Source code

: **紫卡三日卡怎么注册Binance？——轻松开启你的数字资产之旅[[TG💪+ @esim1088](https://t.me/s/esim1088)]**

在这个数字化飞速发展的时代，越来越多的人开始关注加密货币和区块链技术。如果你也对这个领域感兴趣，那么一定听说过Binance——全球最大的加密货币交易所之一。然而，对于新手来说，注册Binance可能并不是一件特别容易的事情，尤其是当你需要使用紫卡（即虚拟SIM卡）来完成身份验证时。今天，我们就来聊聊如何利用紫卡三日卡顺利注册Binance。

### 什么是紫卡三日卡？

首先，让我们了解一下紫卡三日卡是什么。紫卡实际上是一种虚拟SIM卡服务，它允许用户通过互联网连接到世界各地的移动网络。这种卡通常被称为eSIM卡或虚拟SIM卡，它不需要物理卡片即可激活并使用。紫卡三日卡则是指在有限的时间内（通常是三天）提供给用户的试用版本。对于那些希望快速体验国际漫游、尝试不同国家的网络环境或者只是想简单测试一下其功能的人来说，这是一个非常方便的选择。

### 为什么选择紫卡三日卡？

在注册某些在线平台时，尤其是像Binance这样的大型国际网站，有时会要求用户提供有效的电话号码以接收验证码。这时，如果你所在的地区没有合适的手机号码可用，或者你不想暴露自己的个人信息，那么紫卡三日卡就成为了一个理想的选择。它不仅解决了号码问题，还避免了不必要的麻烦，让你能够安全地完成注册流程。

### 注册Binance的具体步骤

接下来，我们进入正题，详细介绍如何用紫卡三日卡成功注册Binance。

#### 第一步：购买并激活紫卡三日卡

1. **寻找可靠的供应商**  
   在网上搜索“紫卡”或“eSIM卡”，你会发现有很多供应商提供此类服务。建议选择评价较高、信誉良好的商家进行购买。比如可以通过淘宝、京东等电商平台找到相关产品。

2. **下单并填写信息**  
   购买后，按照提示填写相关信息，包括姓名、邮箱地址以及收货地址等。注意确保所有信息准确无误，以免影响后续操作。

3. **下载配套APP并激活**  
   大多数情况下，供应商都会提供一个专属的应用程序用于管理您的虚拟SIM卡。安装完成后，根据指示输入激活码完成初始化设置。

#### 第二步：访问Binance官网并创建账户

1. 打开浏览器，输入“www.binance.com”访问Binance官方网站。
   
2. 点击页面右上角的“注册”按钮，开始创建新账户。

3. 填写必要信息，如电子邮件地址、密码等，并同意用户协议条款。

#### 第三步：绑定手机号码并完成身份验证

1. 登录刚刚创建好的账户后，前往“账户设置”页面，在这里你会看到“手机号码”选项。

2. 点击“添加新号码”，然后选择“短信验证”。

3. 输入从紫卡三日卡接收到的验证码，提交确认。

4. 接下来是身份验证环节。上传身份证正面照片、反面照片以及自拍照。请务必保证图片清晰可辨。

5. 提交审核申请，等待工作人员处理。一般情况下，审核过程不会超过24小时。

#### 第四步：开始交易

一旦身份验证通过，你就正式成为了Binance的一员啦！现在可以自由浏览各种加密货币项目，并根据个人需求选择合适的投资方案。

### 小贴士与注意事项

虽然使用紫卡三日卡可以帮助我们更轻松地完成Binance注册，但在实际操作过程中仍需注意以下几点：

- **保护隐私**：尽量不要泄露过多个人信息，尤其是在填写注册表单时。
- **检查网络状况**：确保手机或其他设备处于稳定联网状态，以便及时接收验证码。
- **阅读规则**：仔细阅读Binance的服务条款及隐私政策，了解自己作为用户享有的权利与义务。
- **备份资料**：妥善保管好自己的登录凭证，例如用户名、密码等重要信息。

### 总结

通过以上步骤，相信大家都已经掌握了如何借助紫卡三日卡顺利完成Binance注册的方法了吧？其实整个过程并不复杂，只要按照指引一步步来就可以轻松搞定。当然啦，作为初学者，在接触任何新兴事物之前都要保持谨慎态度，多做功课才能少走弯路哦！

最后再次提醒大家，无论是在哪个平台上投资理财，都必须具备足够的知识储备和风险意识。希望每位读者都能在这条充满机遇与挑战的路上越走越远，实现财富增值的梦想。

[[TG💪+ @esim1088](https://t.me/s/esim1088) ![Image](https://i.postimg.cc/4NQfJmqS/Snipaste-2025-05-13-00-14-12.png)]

** Work to be completed **
Which lines of the data above contain the string "https"? Copy each of them.

** Answer to this exercise **
: **紫卡三日卡怎么注册Binance？——轻松开启你的数字资产之旅[[TG💪+ @esim1088](https://t.me/s/esim1088)]**
[[TG💪+ @esim1088](https://t.me/s/esim1088) ![Image](https://i.postimg.cc/4NQfJmqS/Snipaste-2025-05-13-00-14-12.png)]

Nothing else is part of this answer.